A minimal command-line ReAct agent in Python: an LLM gets a natural-language goal, decides on its own whether to look something up or do a calculation, calls the matching tool, observes the result, and loops until it can answer — without us hard-coding the control flow.

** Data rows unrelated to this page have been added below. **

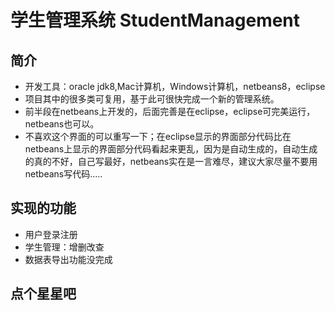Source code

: # 学生管理系统 StudentManagement

## 简介
* 开发工具：oracle jdk8,Mac计算机，Windows计算机，netbeans8，eclipse
* 项目其中的很多类可复用，基于此可很快完成一个新的管理系统。
* 前半段在netbeans上开发的，后面完善是在eclipse，eclipse可完美运行，netbeans也可以。
* 不喜欢这个界面的可以重写一下；在eclipse显示的界面部分代码比在netbeans上显示的界面部分代码看起来更乱，因为是自动生成的，自动生成的真的不好，自己写最好，netbeans实在是一言难尽，建议大家尽量不要用netbeans写代码.....

## 实现的功能
* 用户登录注册
* 学生管理：增删改查
* 数据表导出功能没完成

## 点个星星吧
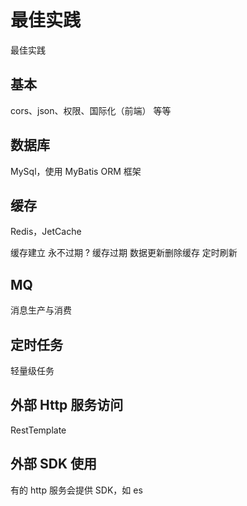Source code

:# 最佳实践

最佳实践

## 基本

cors、json、权限、国际化（前端） 等等

## 数据库

MySql，使用 MyBatis ORM 框架

## 缓存

Redis，JetCache

缓存建立
永不过期 ?
缓存过期
数据更新删除缓存
定时刷新

## MQ

消息生产与消费

## 定时任务

轻量级任务

## 外部 Http 服务访问

RestTemplate

## 外部 SDK 使用

有的 http 服务会提供 SDK，如 es
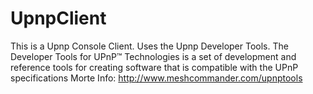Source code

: # UpnpClient
This is a Upnp Console Client. Uses the Upnp Developer Tools. The Developer Tools for UPnP™ Technologies is a set of development and reference tools for creating software that is compatible with the UPnP specifications Morte Info: http://www.meshcommander.com/upnptools
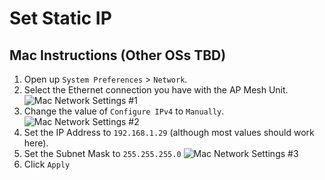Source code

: # Set Static IP

## Mac Instructions (Other OSs TBD)

1. Open up `System Preferences` > `Network`.
2. Select the Ethernet connection you have with the AP Mesh Unit.
![Mac Network Settings #1](../../assets/images/static-ip/Network_1.png)
3. Change the value of `Configure IPv4` to `Manually`.
![Mac Network Settings #2](../../assets/images/static-ip/Network_2.png)
4. Set the IP Address to `192.168.1.29` (although most values should work here).
5. Set the Subnet Mask to `255.255.255.0`
![Mac Network Settings #3](../../assets/images/static-ip/Network_3.png)
6. Click `Apply`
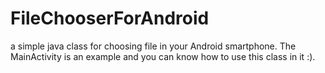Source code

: # FileChooserForAndroid
a simple java class for choosing file in your Android smartphone.
The MainActivity is an example and you can know how to use this class in it :).
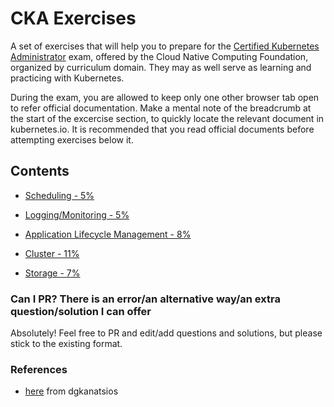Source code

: # CKA Exercises

A set of exercises that will help you to prepare for the [Certified Kubernetes Administrator](https://www.cncf.io/certification/cka/) exam, offered by the Cloud Native Computing Foundation, organized by curriculum domain. They may as well serve as learning and practicing with Kubernetes.

During the exam, you are allowed to keep only one other browser tab open to refer official documentation. Make a mental note of the breadcrumb at the start of the excercise section, to quickly locate the relevant document in kubernetes.io. It is recommended that you read official documents before attempting exercises below it.

## Contents

- [Scheduling - 5%](Scheduling.md)

- [Logging/Monitoring - 5%](Logging&Monitoring.md)

- [Application Lifecycle Management - 8%](ApplicationLifecycleManagement.md)

- [Cluster - 11%](Cluster.md)

- [Storage - 7%](Storage.md)

  

### Can I PR? There is an error/an alternative way/an extra question/solution I can offer

Absolutely! Feel free to PR and edit/add questions and solutions, but please stick to the existing format.

### References

- [here](https://github.com/dgkanatsios/CKAD-exercises) from dgkanatsios

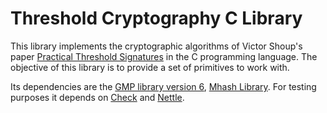 # Threshold Cryptography C Library

This library implements the cryptographic algorithms of Victor Shoup's paper [Practical Threshold Signatures] in the C programming language. The objective of this library is to provide a set of primitives to work with.

Its dependencies are the [GMP library version 6], [Mhash Library]. For testing purposes it depends on [Check] and [Nettle].

[Practical Threshold Signatures]:http://www.iacr.org/archive/eurocrypt2000/1807/18070209-new.pdf
[GMP library version 6]:https://gmplib.org/
[Mhash Library]:http://mhash.sourceforge.net/
[Check]:http://check.sourceforge.net/
[Nettle]:http://www.lysator.liu.se/~nisse/nettle/nettle.html
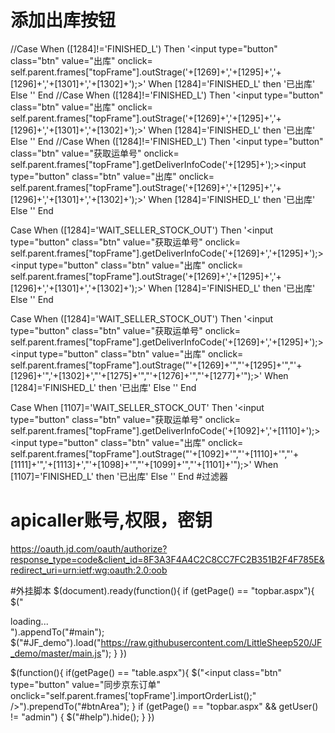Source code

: # 添加出库按钮
//Case      When ([1284]!='FINISHED_L') Then '<input type="button" class="btn" value="出库" onclick= self.parent.frames["topFrame"].outStrage('+[1269]+','+[1295]+','+[1296]+','+[1301]+','+[1302]+');>'     When [1284]='FINISHED_L' then '已出库' Else '' End
//Case      When ([1284]!='FINISHED_L') Then '<input type="button" class="btn" value="出库" onclick= self.parent.frames["topFrame"].outStrage('+[1269]+','+[1295]+','+[1296]+','+[1301]+','+[1302]+');>'     When [1284]='FINISHED_L' then '已出库' Else '' End
//Case      When ([1284]!='FINISHED_L') Then '<input type="button" class="btn" value="获取运单号" onclick= self.parent.frames["topFrame"].getDeliverInfoCode('+[1295]+');><input type="button" class="btn" value="出库" onclick= self.parent.frames["topFrame"].outStrage('+[1269]+','+[1295]+','+[1296]+','+[1301]+','+[1302]+');>'     When [1284]='FINISHED_L' then '已出库' Else '' End


Case      When ([1284]='WAIT_SELLER_STOCK_OUT') Then '<input type="button" class="btn" value="获取运单号" onclick= self.parent.frames["topFrame"].getDeliverInfoCode('+[1269]+','+[1295]+');><input type="button" class="btn" value="出库" onclick= self.parent.frames["topFrame"].outStrage('+[1269]+','+[1295]+','+[1296]+','+[1301]+','+[1302]+');>'     When [1284]='FINISHED_L' then '已出库' Else '' End

Case      When ([1284]='WAIT_SELLER_STOCK_OUT') Then '<input type="button" class="btn" value="获取运单号" onclick= self.parent.frames["topFrame"].getDeliverInfoCode('+[1269]+','+[1295]+');><input type="button" class="btn" value="出库" onclick= self.parent.frames["topFrame"].outStrage("'+[1269]+'","'+[1295]+'","'+[1296]+'",'+[1302]+',"'+[1275]+'","'+[1276]+'","'+[1277]+'");>'     When [1284]='FINISHED_L' then '已出库' Else '' End

Case       When [1107]='WAIT_SELLER_STOCK_OUT' Then '<input type="button" class="btn" value="获取运单号" onclick= self.parent.frames["topFrame"].getDeliverInfoCode('+[1092]+','+[1110]+');><input type="button" class="btn" value="出库" onclick= self.parent.frames["topFrame"].outStrage("'+[1092]+'","'+[1110]+'","'+[1111]+'",'+[1113]+',"'+[1098]+'","'+[1099]+'","'+[1101]+'");>'      When [1107]='FINISHED_L' then '已出库'  Else '' End
#过滤器

# apicaller账号,权限，密钥
https://oauth.jd.com/oauth/authorize?response_type=code&client_id=8F3A3F4A4C2C8CC7FC2B351B2F4F785E&redirect_uri=urn:ietf:wg:oauth:2.0:oob

#外挂脚本
$(document).ready(function(){
    if (getPage() == "topbar.aspx"){
  			$("<div id='JF_demo'>loading...<div>").appendTo("#main");    			
  $("#JF_demo").load("https://raw.githubusercontent.com/LittleSheep520/JF_demo/master/main.js");
    }
})

$(function(){
     if(getPage() == "table.aspx"){
            $("<input class=\"btn\" type=\"button\" value=\"同步京东订单\" onclick=\"self.parent.frames['topFrame'].importOrderList();\" />").prependTo("#btnArea");
     }
    if (getPage() == "topbar.aspx" && getUser() != "admin") {
        $("#help").hide();
    }
})
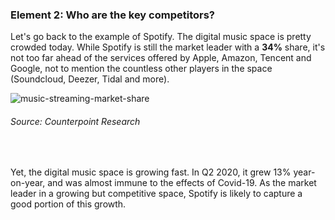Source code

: ### **Element 2: Who are the key competitors?**

Let's go back to the example of Spotify. The digital music space is pretty crowded today. While Spotify is still the market leader with a **34%** share, it's not too far ahead of the services offered by Apple, Amazon, Tencent and Google, not to mention the countless other players in the space (Soundcloud, Deezer, Tidal and more). 

![music-streaming-market-share](graphics/music-streaming-market-share.png)
###### *Source: Counterpoint Research*

&nbsp;  

Yet, the digital music space is growing fast. In Q2 2020, it grew 13% year-on-year, and was almost immune to the effects of Covid-19. As the market leader in a growing but competitive space, Spotify is likely to capture a good portion of this growth.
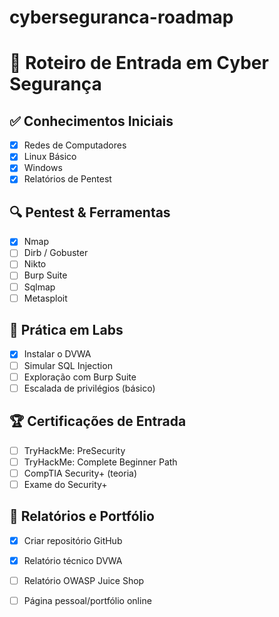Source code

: # cyberseguranca-roadmap
# 🚀 Roteiro de Entrada em Cyber Segurança

## ✅ Conhecimentos Iniciais
- [x] Redes de Computadores
- [x] Linux Básico
- [x] Windows
- [x] Relatórios de Pentest

## 🔍 Pentest & Ferramentas
- [x] Nmap
- [ ] Dirb / Gobuster
- [ ] Nikto
- [ ] Burp Suite
- [ ] Sqlmap
- [ ] Metasploit

## 🧪 Prática em Labs
- [x] Instalar o DVWA
- [ ] Simular SQL Injection
- [ ] Exploração com Burp Suite
- [ ] Escalada de privilégios (básico)

## 🏆 Certificações de Entrada
- [ ] TryHackMe: PreSecurity
- [ ] TryHackMe: Complete Beginner Path
- [ ] CompTIA Security+ (teoria)
- [ ] Exame do Security+

## 📁 Relatórios e Portfólio
- [x] Criar repositório GitHub
- [x] Relatório técnico DVWA
- [ ] Relatório OWASP Juice Shop
- [ ] Página pessoal/portfólio online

ReAct = Reason + Act. The model interleaves thoughts (reasoning traces) with actions (tool calls), then reads observations (tool results) and decides what to do next. See Yao et al., ReAct: Synergizing Reasoning and Acting in Language Models, ICLR 2023.
By reading the code and running the agent, you will see, end-to-end:
- The anatomy of an agent: LLM (brain) + Tools (hands) + Memory (conversation history) + Planning (the ReAct loop).
- How structured output formats (here: a strict
Thought / Action / Action Inputblock) let you treat an LLM as a programmable component. - Why a terminator tool (
final_answer) is a clean way to express "the agent is done" — no special control tokens needed. - The two most important guardrails for any agent: a hard
step budget and a safe tool-execution layer (no
eval()). - How an agent's trace (Thought → Action → Observation) makes its reasoning auditable in a way a single LLM call never is.
This PoC was generated by pasting the following prompt into VS Code's Copilot Chat in Agent mode. It is reproduced verbatim from the lecture slides so you can paste it yourself and compare.
Build a command-line ReAct agent in Python:
agent.pyplustools.py. Intools.pyexpose a dictTOOLSwith three callables:calculator(expr)(safe eval on arithmetic only),search(query)(lookup in a small in-memory dictionary KB with at least 5 entries, e.g."capital of france" -> "Paris"), andfinal_answer(text)(returns the text). Inagent.pyimplementrun_agent(goal, max_steps=6): a loop that calls the Anthropic API (claude-sonnet-4-6, key fromANTHROPIC_API_KEY) with a system prompt forcing the format"Thought:.../ Action:.../ Action Input:..."; parse the response with regex; execute the named tool; append the Observation back into the conversation history; stop whenfinal_answeris invoked ormax_stepsis reached. Print every step. At the bottom, anif __name__ == "__main__"block that runs the agent on two example goals. Providerequirements.txt(anthropic),.gitignore, and a README with the run command.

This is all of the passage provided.